My childhood best friend, Scottie, married his love, Tim, this past Saturday. That picture up there captures Scott and Tim mid-hora, courtesy of the lovely and way-better-with-a-camera-than-I Jenn. Down to a person, everyone in attendance was over the moon to be at their beautiful, elegant, fun wedding and, more importantly, to see our two get married. They are fabulous, and they are fabulous together. And, frankly, there is something sacred about being at a wedding that is so right, and which was, not too many years ago — and still is, in the vast majority of places – unconstitutional. Scott and Tim’s wedding was as precious as its grooms.
Though today was the Fourth of July, Kristen was back in full-on study mode. While Kristen spent six hours taking a nasty mock MBE, in between walking Daphne and being really quiet, I had time to do a bit of reading. This included thanks to Ryan McKeen, of Kurt Anderson’s New York Time’s article “The Downside of Liberty.” According to Mr. Anderson:
From the beginning, the American idea embodied a tension between radical individualism and the demands of the commonwealth. The document we’re celebrating today says in its second line that axiomatic human rights include “Life, Liberty and the pursuit of Happiness” – individualism in a nutshell. But the Declaration’s author was not a greed-is-good guy: “Self-love,” Jefferson wrote to a friend 38 years after the Declaration, “is no part of morality. Indeed it is exactly its counterpart. It is the sole antagonist of virtue leading us constantly by our propensities to self-gratification in violation of our moral duties to others.”
This reminded me of a line I loved from Scott and Tim’s wedding ceremony. Their rabbi explained that the three responsibilities of marriage are to take care of yourself, to take care of your partner, to take care of the world. That line was so striking to me because of the obvious but rarely mentioned truth of the first, and even more obvious and even less often mentioned truth of the third. Jefferson and his comrades, as we are so often reminded in other contexts — for example in furtherance of the argument to deny Tim and Scott’s right to marry — came from a Judeo-Christian tradition. The good parts of that 18th century Judeo-Christian tradition resulted in the Declaration’s being written by folks who did not need the same reminders as we do about the necessity to make taking care of the world an equal priority to taking care of one’s self and one’s spouse. Again, Mr. Anderson:
People on the political right have blamed the late ’60s for what they loathe about contemporary life – anything-goes sexuality, cultural coarseness, multiculturalism. And people on the left buy into that, seeing only the ’60s legacies of freedom that they define as progress. But what the left and right respectively love and hate are mostly flip sides of the same libertarian coin minted around 1967. Thanks to the ’60s, we are all shamelessly selfish.

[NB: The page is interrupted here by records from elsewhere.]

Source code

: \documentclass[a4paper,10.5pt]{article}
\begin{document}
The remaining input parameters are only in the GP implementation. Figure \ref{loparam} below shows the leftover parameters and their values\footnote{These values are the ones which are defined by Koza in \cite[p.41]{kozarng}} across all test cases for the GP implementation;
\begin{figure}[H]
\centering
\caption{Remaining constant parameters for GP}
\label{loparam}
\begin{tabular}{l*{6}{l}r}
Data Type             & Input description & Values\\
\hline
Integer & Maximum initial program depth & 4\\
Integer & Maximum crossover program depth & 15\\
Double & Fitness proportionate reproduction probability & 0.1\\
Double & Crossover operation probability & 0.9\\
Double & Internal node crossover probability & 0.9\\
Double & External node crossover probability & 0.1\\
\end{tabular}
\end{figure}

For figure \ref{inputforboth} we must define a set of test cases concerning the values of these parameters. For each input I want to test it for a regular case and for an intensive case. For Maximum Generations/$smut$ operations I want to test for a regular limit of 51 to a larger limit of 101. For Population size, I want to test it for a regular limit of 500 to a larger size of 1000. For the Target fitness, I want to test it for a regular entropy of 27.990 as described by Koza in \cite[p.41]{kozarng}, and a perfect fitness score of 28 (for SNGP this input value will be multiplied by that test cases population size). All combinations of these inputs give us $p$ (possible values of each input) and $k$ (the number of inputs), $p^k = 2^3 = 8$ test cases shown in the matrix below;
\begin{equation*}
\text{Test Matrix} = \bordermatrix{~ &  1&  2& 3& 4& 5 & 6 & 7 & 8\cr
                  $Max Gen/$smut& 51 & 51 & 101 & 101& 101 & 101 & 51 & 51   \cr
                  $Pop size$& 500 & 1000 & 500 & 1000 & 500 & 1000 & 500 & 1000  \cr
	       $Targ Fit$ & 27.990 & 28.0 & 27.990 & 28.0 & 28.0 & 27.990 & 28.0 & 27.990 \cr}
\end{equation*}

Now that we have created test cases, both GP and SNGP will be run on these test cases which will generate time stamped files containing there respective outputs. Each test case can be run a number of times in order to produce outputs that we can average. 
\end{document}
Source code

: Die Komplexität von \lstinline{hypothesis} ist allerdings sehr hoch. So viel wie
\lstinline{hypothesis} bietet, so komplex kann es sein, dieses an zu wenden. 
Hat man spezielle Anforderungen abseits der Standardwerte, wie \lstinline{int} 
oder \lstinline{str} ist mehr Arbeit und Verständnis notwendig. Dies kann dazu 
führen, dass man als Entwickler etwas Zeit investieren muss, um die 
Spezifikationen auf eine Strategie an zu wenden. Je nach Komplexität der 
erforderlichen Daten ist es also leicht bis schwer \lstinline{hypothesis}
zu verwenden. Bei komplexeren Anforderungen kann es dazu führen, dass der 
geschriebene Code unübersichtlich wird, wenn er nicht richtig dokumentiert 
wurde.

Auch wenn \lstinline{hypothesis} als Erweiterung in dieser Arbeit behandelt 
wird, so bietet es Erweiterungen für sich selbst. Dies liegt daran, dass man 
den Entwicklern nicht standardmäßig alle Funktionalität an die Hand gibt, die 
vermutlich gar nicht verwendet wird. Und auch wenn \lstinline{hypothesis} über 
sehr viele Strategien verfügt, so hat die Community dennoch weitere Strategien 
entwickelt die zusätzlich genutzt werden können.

It is thanks to the gay rights movement that began in the 1960s that Scott and Tim can be married and pursue their happiness, and for that we are tremendously indebted. In 1814, Jefferson wrote “that our tendencies toward selfishness where liberty and our pursuit of happiness lead us require ‘correctives which are supplied by education’ and by ‘the moralist, the preacher, and legislator.’” Scott and Tim’s rabbi did just that.
The union needs more glorious gay weddings.